*Requirement*. Only the lines containing the string "靜待週三" are needed; copy all of them from the listing.

*Record extracts*.
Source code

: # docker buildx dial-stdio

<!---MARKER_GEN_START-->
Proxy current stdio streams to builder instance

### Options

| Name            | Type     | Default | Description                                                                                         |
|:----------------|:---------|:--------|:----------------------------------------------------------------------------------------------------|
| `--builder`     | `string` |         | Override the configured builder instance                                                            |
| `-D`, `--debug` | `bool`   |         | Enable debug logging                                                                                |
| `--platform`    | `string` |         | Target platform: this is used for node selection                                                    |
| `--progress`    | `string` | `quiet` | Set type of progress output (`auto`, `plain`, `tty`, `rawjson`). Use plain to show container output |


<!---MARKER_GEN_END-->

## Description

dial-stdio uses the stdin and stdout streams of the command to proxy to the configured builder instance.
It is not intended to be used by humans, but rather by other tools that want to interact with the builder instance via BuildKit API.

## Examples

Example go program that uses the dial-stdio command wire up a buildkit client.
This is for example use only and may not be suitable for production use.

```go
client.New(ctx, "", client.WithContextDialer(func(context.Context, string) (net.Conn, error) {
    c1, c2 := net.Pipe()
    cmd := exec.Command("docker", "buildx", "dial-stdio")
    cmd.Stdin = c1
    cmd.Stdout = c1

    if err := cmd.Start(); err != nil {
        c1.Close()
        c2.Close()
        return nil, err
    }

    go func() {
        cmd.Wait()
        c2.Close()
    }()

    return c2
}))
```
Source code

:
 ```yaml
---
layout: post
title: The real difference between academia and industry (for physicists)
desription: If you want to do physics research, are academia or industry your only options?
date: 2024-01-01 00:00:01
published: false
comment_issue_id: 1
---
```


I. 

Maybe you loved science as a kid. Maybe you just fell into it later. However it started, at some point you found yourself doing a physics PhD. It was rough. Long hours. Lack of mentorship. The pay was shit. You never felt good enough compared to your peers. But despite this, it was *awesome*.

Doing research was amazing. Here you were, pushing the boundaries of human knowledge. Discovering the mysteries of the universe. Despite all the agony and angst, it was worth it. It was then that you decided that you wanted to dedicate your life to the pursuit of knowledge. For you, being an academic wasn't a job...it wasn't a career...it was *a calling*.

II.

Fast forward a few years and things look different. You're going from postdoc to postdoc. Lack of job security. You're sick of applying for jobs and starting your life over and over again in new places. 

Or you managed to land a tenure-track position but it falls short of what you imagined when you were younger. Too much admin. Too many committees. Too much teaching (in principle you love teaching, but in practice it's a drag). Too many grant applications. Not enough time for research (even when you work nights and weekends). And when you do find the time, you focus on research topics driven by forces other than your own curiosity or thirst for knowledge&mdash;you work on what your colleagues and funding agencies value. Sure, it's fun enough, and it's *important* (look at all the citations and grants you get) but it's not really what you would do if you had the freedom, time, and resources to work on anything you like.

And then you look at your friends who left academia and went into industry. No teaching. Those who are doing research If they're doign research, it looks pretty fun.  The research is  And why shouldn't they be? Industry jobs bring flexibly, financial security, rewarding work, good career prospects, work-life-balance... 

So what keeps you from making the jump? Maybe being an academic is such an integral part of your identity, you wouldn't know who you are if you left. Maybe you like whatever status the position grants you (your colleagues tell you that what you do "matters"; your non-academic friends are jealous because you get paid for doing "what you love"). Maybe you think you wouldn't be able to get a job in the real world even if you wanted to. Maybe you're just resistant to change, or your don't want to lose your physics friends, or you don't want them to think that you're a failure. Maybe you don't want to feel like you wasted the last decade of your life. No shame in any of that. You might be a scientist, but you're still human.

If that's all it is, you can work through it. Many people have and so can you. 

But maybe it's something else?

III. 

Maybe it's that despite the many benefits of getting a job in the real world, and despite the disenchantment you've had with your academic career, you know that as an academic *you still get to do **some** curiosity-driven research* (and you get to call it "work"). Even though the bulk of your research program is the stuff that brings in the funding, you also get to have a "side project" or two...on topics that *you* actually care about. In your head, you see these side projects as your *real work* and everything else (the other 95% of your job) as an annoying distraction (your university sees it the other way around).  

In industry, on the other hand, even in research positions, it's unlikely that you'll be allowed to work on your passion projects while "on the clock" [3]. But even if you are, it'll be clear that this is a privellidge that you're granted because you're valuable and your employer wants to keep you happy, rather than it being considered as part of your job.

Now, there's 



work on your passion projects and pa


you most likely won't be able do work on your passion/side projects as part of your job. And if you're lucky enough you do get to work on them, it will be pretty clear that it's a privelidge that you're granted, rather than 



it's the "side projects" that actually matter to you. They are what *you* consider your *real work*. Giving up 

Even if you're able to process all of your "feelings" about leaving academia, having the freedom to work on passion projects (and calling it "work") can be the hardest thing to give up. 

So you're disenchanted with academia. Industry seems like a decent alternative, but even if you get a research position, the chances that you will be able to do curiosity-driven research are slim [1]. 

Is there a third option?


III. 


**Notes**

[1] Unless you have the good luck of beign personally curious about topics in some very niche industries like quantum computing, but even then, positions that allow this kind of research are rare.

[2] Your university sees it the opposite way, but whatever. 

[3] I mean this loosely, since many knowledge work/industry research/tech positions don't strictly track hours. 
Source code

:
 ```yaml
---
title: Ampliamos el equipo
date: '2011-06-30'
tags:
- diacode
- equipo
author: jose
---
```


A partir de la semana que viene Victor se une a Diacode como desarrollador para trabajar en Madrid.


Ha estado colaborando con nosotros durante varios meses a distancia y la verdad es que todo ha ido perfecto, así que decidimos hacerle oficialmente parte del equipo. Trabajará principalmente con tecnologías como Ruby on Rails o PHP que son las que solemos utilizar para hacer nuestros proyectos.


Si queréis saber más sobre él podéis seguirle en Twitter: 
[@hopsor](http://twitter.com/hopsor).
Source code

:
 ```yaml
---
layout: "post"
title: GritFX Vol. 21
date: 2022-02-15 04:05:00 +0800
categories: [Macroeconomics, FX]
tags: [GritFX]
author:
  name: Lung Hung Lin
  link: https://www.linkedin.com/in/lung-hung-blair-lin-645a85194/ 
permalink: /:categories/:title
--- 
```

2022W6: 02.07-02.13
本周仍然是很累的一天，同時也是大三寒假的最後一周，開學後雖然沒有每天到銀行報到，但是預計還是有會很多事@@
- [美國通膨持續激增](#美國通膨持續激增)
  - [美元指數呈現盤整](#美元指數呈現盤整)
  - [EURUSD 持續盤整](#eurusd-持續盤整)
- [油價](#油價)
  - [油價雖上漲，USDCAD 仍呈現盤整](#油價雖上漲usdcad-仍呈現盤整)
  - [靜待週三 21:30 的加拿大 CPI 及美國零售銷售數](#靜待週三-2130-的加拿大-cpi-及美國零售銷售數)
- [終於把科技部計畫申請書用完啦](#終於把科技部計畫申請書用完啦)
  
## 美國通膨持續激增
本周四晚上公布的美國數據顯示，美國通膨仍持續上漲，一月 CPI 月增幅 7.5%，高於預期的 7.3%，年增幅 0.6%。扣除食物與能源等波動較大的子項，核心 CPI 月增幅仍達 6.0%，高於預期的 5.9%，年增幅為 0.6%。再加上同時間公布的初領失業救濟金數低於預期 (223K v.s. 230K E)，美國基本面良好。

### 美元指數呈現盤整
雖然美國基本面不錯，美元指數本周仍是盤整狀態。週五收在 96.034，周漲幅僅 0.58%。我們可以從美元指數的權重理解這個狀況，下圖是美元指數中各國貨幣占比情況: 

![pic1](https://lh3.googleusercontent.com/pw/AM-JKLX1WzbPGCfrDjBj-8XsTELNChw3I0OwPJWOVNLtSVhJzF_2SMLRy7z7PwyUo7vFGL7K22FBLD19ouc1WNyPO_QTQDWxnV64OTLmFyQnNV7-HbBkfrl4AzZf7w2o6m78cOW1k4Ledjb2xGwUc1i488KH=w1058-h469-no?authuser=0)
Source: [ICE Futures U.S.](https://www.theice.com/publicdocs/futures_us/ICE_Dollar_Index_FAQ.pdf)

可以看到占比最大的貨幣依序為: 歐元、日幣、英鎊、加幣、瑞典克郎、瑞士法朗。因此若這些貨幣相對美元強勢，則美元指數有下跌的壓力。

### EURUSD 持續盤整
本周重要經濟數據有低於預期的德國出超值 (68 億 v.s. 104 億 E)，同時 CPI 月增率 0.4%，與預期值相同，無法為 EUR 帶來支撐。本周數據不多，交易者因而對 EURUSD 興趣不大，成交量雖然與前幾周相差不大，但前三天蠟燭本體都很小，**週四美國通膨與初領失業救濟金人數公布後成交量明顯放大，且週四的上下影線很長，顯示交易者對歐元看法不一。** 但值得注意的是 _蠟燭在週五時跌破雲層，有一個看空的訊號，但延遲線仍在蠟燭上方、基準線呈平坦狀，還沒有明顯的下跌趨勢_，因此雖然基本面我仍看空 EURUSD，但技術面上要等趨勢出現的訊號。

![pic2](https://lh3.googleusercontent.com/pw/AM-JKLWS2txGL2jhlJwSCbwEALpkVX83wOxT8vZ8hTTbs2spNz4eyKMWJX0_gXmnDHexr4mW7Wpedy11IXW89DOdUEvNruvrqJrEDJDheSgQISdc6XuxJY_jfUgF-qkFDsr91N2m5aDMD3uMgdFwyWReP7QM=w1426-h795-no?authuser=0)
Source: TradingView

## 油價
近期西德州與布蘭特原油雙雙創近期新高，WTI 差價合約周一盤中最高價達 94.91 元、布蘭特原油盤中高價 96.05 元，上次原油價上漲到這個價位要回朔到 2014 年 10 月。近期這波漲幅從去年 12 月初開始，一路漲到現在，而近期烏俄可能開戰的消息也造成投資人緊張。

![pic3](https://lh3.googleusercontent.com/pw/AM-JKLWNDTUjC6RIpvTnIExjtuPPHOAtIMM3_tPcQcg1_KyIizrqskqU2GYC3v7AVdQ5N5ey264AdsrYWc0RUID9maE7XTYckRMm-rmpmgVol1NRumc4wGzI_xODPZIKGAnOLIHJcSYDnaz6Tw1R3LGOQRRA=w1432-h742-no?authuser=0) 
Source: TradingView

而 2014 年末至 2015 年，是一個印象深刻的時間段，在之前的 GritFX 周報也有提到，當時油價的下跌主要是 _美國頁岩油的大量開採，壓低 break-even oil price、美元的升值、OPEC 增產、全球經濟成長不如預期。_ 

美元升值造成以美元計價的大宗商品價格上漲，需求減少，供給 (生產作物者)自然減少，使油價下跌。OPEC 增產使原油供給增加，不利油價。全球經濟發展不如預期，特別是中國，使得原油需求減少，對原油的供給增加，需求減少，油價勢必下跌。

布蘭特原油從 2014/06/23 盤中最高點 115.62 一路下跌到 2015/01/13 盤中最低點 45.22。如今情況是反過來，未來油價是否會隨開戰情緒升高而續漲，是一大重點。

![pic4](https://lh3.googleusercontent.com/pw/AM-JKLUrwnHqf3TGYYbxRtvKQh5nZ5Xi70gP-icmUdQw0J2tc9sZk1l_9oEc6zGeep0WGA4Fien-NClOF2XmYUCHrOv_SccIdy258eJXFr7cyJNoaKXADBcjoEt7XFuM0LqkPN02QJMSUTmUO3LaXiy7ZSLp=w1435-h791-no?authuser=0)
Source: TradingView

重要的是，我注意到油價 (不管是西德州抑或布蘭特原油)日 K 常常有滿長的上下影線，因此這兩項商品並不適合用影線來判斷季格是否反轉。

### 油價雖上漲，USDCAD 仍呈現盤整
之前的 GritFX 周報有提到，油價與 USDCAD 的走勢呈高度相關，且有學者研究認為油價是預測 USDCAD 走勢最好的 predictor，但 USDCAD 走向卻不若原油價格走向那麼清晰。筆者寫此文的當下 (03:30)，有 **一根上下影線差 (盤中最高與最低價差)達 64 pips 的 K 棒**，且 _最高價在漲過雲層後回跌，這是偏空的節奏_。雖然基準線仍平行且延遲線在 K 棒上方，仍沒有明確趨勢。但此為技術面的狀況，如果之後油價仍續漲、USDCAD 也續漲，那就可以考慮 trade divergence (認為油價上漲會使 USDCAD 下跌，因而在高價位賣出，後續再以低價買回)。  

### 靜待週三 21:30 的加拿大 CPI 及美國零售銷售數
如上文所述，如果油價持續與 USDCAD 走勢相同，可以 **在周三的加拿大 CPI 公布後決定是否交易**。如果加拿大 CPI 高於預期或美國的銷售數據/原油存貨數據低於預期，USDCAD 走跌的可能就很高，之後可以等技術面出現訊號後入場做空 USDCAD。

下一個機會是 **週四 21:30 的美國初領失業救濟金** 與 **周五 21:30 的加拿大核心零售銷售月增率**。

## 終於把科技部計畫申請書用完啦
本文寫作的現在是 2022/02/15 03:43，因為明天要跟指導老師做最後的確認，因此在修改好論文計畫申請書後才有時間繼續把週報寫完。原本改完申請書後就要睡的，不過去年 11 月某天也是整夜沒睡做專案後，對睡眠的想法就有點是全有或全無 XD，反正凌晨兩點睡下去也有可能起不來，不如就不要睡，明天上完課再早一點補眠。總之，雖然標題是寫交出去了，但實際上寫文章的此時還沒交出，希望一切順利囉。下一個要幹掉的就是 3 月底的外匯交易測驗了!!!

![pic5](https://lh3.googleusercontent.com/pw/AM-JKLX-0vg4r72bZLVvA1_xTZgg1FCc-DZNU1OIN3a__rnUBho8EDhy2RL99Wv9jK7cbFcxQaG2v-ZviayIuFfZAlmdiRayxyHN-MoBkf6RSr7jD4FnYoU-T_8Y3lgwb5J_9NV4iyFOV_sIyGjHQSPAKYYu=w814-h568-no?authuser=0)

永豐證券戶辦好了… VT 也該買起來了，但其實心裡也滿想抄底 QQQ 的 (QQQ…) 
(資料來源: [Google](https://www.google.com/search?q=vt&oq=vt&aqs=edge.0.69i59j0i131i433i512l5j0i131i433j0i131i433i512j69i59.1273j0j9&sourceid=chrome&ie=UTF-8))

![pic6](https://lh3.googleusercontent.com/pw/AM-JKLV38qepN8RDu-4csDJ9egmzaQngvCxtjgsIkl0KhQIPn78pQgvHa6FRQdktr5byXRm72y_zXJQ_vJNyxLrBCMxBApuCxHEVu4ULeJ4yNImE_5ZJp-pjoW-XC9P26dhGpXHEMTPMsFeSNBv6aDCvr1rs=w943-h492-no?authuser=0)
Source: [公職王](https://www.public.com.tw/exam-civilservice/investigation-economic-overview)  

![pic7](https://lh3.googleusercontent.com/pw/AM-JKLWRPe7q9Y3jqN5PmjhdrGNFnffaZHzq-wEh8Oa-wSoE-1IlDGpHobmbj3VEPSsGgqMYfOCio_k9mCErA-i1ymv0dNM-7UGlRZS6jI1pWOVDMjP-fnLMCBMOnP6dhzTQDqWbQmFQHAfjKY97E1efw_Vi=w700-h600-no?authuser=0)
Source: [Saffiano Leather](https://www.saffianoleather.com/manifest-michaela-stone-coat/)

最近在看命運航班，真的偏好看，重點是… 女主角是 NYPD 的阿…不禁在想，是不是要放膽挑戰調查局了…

*Exercise response*.
  - [靜待週三 21:30 的加拿大 CPI 及美國零售銷售數](#靜待週三-2130-的加拿大-cpi-及美國零售銷售數)
### 靜待週三 21:30 的加拿大 CPI 及美國零售銷售數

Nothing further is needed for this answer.